§ **Data records**:
--- START ---

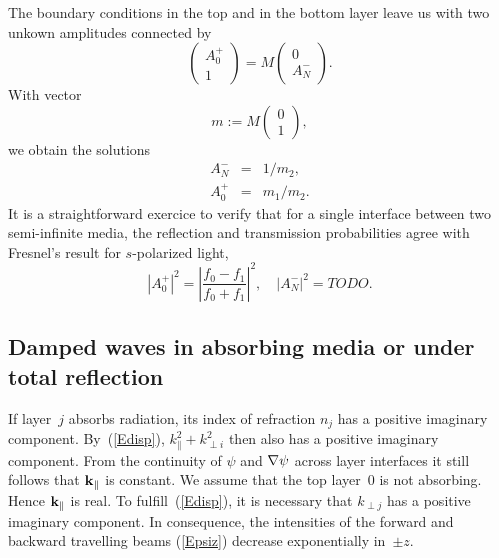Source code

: The boundary conditions in the top and in the bottom layer
leave us with two unkown amplitudes connected by
\begin{equation}
  \left( \begin{array}{c}A^+_0\\1\end{array} \right)
  = M \left( \begin{array}{c}0\\A^-_N\end{array} \right).
\end{equation}
With vector
\begin{equation}
  m := M \left( \begin{array}{c}0\\1\end{array} \right),
\end{equation}
we obtain the solutions
\begin{equation}
  \begin{array}{lcl}
    A^-_N &=& 1/m_2,\\[.2ex]
    A^+_0 &=& m_1/m_2.
  \end{array}
\end{equation}
It is a straightforward exercice to verify
that for a single interface between two semi-infinite media,
the reflection and transmission probabilities
agree with Fresnel's result for $s$-polarized light,
\begin{equation}
  \left| A^+_0\right|^2
  = \left|\frac{f_0-f_1}{f_0+f_1}\right|^2,
  \quad
  \left| A^-_N\right|^2
  = TODO.
\end{equation}


\subsection{Damped waves in absorbing media
  or under total reflection}\label{s:complex}

If layer~$j$ absorbs radiation,
its index of refraction $n_j$ has a positive imaginary component.
By~(\ref{Edisp}),
$k_\parallel^2+k_{\perp i}^2$ then also has a positive imaginary component.
From the continuity of $\psi$ and $\mathbf{\nabla}\psi$ across layer interfaces
it still follows that $\mathbf{k}_\parallel$ is constant.
We assume that the top layer~0 is not absorbing.
Hence $\mathbf{k}_\parallel$ is real.
To fulfill~(\ref{Edisp}),
it is necessary that $k_{\perp j}$
has a positive imaginary component.
In consequence,
the intensities of the forward and backward travelling beams (\ref{Epsiz})
decrease exponentially in~$\pm z$.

--- END ---

Print all of the entries word for word. Omit the pictures they contain.

§ **Output below**:
Source code

: The boundary conditions in the top and in the bottom layer
leave us with two unkown amplitudes connected by
\begin{equation}
  \left( \begin{array}{c}A^+_0\\1\end{array} \right)
  = M \left( \begin{array}{c}0\\A^-_N\end{array} \right).
\end{equation}
With vector
\begin{equation}
  m := M \left( \begin{array}{c}0\\1\end{array} \right),
\end{equation}
we obtain the solutions
\begin{equation}
  \begin{array}{lcl}
    A^-_N &=& 1/m_2,\\[.2ex]
    A^+_0 &=& m_1/m_2.
  \end{array}
\end{equation}
It is a straightforward exercice to verify
that for a single interface between two semi-infinite media,
the reflection and transmission probabilities
agree with Fresnel's result for $s$-polarized light,
\begin{equation}
  \left| A^+_0\right|^2
  = \left|\frac{f_0-f_1}{f_0+f_1}\right|^2,
  \quad
  \left| A^-_N\right|^2
  = TODO.
\end{equation}


\subsection{Damped waves in absorbing media
  or under total reflection}\label{s:complex}

If layer~$j$ absorbs radiation,
its index of refraction $n_j$ has a positive imaginary component.
By~(\ref{Edisp}),
$k_\parallel^2+k_{\perp i}^2$ then also has a positive imaginary component.
From the continuity of $\psi$ and $\mathbf{\nabla}\psi$ across layer interfaces
it still follows that $\mathbf{k}_\parallel$ is constant.
We assume that the top layer~0 is not absorbing.
Hence $\mathbf{k}_\parallel$ is real.
To fulfill~(\ref{Edisp}),
it is necessary that $k_{\perp j}$
has a positive imaginary component.
In consequence,
the intensities of the forward and backward travelling beams (\ref{Epsiz})
decrease exponentially in~$\pm z$.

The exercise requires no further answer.